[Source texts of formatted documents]
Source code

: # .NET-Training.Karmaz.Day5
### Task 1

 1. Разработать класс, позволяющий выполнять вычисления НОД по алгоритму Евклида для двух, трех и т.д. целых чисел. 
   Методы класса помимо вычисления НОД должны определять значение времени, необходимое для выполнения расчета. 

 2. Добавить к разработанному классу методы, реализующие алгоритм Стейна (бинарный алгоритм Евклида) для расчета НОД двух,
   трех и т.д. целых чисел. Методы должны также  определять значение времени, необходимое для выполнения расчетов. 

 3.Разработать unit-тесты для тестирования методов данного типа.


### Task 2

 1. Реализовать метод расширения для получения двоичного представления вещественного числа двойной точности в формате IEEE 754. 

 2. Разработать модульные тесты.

What is needed: Above are lines of data; count those that hold "тесты" and answer with the number only.

Your solution: 2